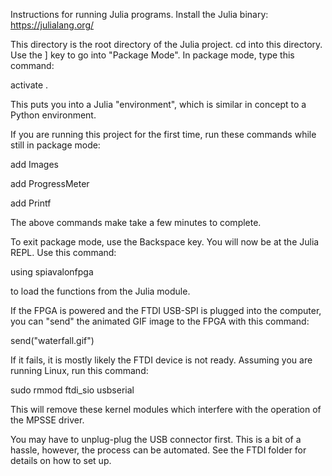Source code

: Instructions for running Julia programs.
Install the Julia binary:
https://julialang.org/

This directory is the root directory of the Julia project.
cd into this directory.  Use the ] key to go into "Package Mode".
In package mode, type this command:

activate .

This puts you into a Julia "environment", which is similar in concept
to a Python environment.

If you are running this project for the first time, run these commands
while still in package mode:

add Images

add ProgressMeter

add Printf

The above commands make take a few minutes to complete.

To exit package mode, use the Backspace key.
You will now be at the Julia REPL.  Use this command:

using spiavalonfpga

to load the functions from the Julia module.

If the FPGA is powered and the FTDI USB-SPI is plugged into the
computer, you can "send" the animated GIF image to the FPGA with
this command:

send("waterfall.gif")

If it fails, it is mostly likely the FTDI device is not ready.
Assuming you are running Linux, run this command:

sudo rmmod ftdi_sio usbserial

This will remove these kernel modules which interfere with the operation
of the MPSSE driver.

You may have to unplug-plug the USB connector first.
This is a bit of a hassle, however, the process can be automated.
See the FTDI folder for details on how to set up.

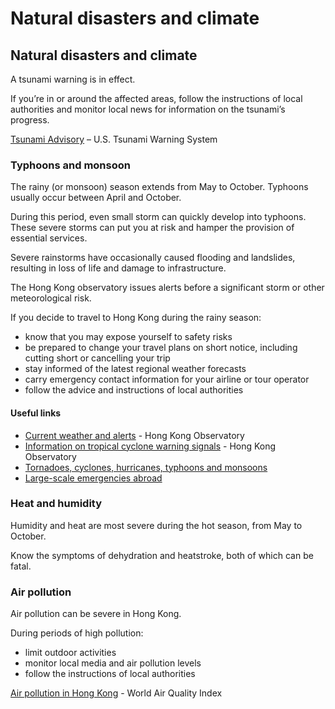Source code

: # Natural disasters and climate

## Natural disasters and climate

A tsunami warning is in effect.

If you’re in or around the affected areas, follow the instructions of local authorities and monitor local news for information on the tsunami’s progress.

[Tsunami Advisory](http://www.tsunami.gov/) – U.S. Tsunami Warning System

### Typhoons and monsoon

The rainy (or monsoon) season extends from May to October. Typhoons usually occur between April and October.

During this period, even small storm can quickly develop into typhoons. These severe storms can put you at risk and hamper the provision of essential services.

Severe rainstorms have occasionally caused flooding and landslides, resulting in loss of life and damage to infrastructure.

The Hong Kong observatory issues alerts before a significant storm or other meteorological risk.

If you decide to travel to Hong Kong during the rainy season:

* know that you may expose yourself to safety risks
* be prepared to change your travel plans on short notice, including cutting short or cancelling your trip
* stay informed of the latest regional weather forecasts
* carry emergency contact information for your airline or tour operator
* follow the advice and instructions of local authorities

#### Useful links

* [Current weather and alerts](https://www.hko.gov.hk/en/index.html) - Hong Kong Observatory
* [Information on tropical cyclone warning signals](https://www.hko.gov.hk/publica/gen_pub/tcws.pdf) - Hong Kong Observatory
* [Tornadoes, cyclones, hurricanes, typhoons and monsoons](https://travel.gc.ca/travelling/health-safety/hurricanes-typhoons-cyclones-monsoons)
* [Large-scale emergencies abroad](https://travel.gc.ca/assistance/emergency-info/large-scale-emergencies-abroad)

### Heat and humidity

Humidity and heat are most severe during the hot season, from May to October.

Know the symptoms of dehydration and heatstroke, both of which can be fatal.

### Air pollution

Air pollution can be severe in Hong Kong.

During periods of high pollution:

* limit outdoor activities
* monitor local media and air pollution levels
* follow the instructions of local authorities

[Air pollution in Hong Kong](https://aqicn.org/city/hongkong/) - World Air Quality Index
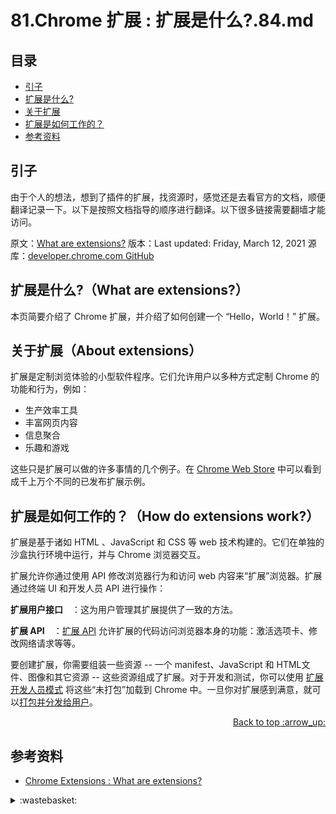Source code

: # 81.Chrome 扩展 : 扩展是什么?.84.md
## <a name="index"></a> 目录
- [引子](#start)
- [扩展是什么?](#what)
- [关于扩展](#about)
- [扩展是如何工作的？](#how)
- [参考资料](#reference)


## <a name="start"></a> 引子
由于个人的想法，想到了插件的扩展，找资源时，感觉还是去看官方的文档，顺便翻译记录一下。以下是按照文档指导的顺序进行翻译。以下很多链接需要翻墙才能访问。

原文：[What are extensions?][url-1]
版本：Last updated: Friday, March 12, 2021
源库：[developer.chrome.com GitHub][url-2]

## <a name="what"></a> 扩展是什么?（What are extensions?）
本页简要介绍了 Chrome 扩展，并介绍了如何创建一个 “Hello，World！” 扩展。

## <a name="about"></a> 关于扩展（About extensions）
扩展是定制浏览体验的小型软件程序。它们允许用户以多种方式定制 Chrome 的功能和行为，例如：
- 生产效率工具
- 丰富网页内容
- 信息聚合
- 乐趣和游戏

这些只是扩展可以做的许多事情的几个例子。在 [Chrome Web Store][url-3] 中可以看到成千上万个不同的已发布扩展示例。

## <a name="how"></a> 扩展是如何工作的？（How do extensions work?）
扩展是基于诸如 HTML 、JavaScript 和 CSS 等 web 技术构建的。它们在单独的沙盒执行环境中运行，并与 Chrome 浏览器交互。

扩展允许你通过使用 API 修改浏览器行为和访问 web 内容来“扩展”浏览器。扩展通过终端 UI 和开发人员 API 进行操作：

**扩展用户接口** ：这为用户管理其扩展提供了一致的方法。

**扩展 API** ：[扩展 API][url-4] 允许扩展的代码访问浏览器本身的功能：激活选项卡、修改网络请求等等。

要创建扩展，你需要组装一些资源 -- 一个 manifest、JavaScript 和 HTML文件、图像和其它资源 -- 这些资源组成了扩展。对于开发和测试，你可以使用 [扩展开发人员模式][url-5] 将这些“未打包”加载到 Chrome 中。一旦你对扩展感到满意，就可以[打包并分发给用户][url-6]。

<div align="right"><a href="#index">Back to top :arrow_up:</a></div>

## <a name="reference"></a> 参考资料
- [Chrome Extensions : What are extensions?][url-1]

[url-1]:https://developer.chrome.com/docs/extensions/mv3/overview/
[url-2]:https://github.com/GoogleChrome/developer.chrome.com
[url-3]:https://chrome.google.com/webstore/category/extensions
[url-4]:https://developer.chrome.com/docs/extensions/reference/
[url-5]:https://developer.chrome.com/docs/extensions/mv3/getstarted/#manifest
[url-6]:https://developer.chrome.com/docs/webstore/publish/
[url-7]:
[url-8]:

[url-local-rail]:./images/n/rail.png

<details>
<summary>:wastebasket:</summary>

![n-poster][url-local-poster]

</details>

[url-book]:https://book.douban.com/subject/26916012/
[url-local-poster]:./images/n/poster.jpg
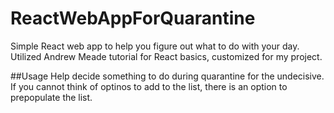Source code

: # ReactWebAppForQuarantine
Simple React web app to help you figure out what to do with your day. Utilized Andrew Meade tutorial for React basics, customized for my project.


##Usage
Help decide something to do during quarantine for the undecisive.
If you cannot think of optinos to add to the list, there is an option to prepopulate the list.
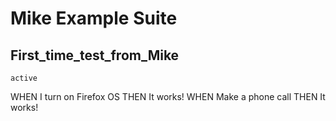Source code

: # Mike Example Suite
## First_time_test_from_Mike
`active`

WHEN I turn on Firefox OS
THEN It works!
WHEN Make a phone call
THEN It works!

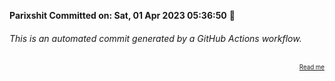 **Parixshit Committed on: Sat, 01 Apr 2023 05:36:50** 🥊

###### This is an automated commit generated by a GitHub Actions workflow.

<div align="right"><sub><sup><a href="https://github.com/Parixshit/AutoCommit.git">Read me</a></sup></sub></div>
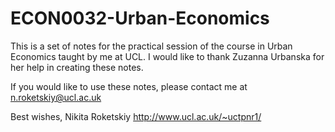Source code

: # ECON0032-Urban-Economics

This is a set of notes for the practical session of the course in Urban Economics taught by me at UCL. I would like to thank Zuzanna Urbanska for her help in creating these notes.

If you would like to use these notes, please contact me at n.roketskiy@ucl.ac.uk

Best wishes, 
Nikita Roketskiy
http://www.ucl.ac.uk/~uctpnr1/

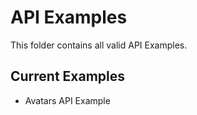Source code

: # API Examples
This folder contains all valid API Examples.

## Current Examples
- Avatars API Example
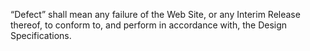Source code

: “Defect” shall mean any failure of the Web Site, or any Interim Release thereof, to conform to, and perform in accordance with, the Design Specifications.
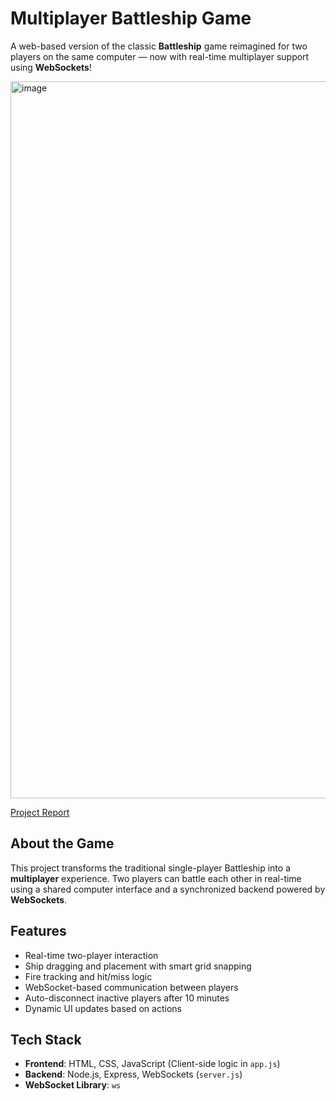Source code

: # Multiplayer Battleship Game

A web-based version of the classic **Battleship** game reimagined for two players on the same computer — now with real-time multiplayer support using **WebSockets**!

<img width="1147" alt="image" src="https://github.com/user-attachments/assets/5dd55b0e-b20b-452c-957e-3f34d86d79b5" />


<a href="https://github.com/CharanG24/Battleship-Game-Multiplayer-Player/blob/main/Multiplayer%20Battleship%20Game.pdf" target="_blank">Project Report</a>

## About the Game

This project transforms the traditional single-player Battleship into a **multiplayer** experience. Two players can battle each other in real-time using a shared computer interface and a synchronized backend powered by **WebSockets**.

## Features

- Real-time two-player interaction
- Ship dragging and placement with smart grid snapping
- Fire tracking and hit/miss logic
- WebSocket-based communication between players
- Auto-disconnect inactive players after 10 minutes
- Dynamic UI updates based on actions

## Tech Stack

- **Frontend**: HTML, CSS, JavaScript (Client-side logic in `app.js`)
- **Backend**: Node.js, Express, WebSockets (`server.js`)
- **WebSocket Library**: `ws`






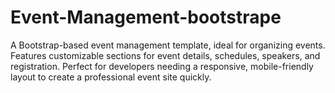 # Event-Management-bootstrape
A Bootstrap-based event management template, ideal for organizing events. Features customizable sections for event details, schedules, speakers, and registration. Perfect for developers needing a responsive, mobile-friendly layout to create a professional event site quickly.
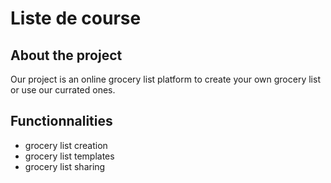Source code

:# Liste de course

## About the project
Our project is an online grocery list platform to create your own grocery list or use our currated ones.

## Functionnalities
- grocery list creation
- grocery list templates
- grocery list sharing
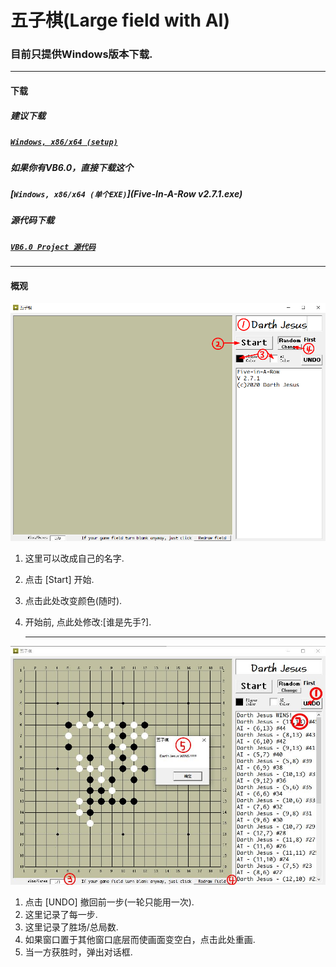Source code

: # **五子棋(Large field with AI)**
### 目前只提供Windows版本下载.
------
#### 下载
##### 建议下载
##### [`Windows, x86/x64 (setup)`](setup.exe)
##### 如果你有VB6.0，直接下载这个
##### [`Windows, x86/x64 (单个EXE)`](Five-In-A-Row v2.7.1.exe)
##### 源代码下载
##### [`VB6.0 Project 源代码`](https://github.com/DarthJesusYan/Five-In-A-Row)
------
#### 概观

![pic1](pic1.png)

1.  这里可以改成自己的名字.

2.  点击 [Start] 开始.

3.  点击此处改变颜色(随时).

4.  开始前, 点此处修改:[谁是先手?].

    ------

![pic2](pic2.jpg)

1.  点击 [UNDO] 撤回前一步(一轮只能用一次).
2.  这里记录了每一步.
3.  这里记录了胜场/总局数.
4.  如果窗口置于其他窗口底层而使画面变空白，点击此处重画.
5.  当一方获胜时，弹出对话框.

====

Leaving all pictures out, output exactly the lines of the material above from the line with "This directory is" to the line with "If you’re in", both included.

### SOLUTION
This directory is the root directory of the Julia project.
cd into this directory.  Use the ] key to go into "Package Mode".
In package mode, type this command:

activate .

This puts you into a Julia "environment", which is similar in concept
to a Python environment.

If you are running this project for the first time, run these commands
while still in package mode:

add Images

add ProgressMeter

add Printf

The above commands make take a few minutes to complete.

To exit package mode, use the Backspace key.
You will now be at the Julia REPL.  Use this command:

using spiavalonfpga

to load the functions from the Julia module.

If the FPGA is powered and the FTDI USB-SPI is plugged into the
computer, you can "send" the animated GIF image to the FPGA with
this command:

send("waterfall.gif")

If it fails, it is mostly likely the FTDI device is not ready.
Assuming you are running Linux, run this command:

sudo rmmod ftdi_sio usbserial

This will remove these kernel modules which interfere with the operation
of the MPSSE driver.

You may have to unplug-plug the USB connector first.
This is a bit of a hassle, however, the process can be automated.
See the FTDI folder for details on how to set up.

Source code

: # Natural disasters and climate

## Natural disasters and climate

A tsunami warning is in effect.

If you’re in or around the affected areas, follow the instructions of local authorities and monitor local news for information on the tsunami’s progress.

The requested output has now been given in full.